La historia de Tomás Palacios con Estudiantes parece de otro tiempo, pero está pasando ahora. Con apenas 8 partidos en el club, el defensor ya fue convocado a la Selección Argentina, en una aparición que sorprende por la velocidad del proceso, pero que tiene raíces mucho más profundas.
El interés del Pincha por Palacios no nació ayer. Desde hace tiempo, el área de scouting lo tenía en carpeta por sus pasos en Talleres e Independiente Rivadavia, donde había mostrado condiciones que llamaron la atención: zurdo, firme en la marca, gran porte y buena salida. Sin embargo, cuando parecía que podía llegar, el Inter de Milán se adelantó y se quedó con su ficha, ganándole de mano a Estudiantes.

Lejos de bajar los brazos, el seguimiento continuó. En La Plata nunca dejaron de mirar de cerca su evolución, convencidos de que podía encajar en el proyecto deportivo. Y cuando se abrió la posibilidad, no dudaron: fueron a buscarlo. Del otro lado, tampoco hubo vueltas. El propio Palacios aceptó enseguida la propuesta de Estudiantes, seducido por el desafío y el contexto.
Ahí también jugó un rol clave Juan Sebastián Verón. El presidente del club, con pasado en el fútbol europeo y buena relación con el Inter, fue determinante para destrabar su llegada a préstamo, en una gestión silenciosa pero efectiva que hoy empieza a dar resultados.

En cancha, la respuesta fue inmediata. Con pocos partidos, Palacios mostró personalidad y condiciones, lo suficiente como para meterse rápidamente en el radar de Lionel Scaloni. Su convocatoria a la Selección no hace más que confirmar que el salto no fue casual.
Detrás de esta historia también hay una apuesta económica fuerte. Estudiantes cuenta con una opción de compra que superaría los seis millones de euros, una cifra importante que ahora empieza a tomar otra dimensión. Si el nivel se sostiene, el club no solo habrá acertado en lo deportivo, sino también en una jugada que puede ser estratégica a futuro.
De seguimiento silencioso a irrupción total en apenas 8 partidos. La historia de Palacios es, por ahora, una de las más llamativas del fútbol argentino en este 2026. Y recién empieza.
Un recorrido corto pero en ascenso constante
Los números de Tomás Palacios explican, en parte, por qué su crecimiento fue tan acelerado. Antes de llegar a Estudiantes, ya había sumado minutos en el fútbol argentino e italiano, en un recorrido que fue paso a paso pero siempre hacia adelante.
En Talleres tuvo apenas25 partidos, pero que le sirvieron como carta de presentación para que el fútbol lo empiece a mirar con gran potencial.
En 2024, con Independiente Rivadavia, tuvo rodaje importante: jugó entre Liga y copas, acumuló más de 1.300 minutos y mostró una evolución clara en su juego. Ese rendimiento fue clave para dar el salto a Europa.

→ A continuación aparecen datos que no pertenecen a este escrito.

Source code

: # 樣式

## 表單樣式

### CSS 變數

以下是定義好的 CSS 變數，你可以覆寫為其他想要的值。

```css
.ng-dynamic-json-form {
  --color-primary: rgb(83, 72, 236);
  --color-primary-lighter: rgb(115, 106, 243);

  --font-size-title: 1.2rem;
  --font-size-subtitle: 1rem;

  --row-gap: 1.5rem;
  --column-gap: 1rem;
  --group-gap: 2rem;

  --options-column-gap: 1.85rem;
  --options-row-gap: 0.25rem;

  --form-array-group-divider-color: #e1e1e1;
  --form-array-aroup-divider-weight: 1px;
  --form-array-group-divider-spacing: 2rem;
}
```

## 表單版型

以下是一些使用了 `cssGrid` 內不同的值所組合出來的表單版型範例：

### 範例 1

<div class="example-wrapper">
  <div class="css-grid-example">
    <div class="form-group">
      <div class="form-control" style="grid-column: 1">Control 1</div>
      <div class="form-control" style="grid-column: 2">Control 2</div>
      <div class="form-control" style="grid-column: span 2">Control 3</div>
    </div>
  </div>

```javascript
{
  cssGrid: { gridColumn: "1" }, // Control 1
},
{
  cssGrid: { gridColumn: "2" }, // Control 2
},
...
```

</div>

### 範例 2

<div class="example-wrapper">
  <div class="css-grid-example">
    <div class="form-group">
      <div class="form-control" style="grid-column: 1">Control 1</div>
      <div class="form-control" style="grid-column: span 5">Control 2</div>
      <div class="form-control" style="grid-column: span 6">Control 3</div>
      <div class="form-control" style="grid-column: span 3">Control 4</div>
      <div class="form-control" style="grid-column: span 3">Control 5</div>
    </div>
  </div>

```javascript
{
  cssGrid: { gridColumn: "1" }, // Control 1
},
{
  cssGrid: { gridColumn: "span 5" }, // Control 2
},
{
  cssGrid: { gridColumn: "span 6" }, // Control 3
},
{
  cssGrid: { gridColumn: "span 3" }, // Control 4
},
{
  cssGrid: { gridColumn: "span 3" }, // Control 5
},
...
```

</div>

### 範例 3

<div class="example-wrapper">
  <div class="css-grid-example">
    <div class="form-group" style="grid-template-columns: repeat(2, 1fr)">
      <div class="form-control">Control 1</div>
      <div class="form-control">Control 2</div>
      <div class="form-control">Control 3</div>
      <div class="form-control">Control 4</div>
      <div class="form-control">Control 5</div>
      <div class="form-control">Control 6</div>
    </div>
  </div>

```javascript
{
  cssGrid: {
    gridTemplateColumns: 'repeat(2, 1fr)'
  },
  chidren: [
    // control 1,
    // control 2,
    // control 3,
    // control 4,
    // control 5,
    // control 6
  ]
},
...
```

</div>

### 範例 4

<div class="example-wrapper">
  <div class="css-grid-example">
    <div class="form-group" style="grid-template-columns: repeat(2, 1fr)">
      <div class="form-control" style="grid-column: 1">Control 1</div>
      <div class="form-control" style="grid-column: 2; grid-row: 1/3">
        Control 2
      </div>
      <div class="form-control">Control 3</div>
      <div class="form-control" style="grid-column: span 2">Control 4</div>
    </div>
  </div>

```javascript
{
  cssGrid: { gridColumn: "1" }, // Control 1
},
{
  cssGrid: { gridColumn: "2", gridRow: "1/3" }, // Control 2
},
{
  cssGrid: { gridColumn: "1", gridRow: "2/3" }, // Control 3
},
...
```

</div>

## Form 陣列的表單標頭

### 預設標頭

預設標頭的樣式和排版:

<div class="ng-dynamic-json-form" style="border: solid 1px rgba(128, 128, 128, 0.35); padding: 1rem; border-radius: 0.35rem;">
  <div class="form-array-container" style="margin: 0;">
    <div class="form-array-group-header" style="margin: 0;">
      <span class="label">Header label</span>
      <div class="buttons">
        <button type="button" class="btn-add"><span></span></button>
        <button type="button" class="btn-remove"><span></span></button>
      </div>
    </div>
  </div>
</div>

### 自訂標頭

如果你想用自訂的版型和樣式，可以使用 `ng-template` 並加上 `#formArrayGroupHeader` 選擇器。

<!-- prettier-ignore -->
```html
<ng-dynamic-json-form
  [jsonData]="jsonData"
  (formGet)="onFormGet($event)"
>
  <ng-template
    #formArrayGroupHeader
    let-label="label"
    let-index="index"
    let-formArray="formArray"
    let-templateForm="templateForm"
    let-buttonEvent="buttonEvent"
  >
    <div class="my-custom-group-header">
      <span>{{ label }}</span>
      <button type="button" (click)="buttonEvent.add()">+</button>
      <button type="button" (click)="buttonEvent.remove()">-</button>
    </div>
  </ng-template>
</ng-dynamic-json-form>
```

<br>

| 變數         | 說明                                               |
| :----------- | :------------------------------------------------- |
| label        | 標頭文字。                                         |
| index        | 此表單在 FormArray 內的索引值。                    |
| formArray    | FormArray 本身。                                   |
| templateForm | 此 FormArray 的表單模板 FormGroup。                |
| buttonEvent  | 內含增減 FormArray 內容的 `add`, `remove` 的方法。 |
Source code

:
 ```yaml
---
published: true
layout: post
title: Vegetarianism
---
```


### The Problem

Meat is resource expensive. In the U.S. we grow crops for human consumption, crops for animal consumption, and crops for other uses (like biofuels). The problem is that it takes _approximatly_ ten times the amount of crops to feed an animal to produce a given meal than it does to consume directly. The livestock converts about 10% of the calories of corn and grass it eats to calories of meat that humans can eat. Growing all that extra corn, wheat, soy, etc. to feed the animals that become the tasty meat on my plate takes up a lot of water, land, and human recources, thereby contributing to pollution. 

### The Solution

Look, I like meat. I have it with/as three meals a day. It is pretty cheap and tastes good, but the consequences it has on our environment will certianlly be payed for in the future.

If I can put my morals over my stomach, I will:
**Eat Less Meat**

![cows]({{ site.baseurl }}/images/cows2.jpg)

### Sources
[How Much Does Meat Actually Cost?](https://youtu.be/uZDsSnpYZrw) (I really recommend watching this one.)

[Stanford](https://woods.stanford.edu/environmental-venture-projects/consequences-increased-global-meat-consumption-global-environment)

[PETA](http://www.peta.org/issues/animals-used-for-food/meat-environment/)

Luego llegó su experiencia en Italia, donde perteneció al Inter de Milán y sumó también un paso por AC Monza, donde disputó 8 partidos en la Serie A y empezó a adaptarse al ritmo del fútbol europeo.
Ya en 2026, su presente en Estudiantes marca el punto de explosión: 8 partidos en el Torneo Apertura, más de 600 minutos en cancha y una rápida consolidación que lo puso en el radar de la Selección.
De Talleres a Europa, de Europa a La Plata y de ahí a la Selección en cuestión de meses. Un recorrido vertiginoso que explica por qué hoy su nombre empieza a sonar cada vez más fuerte.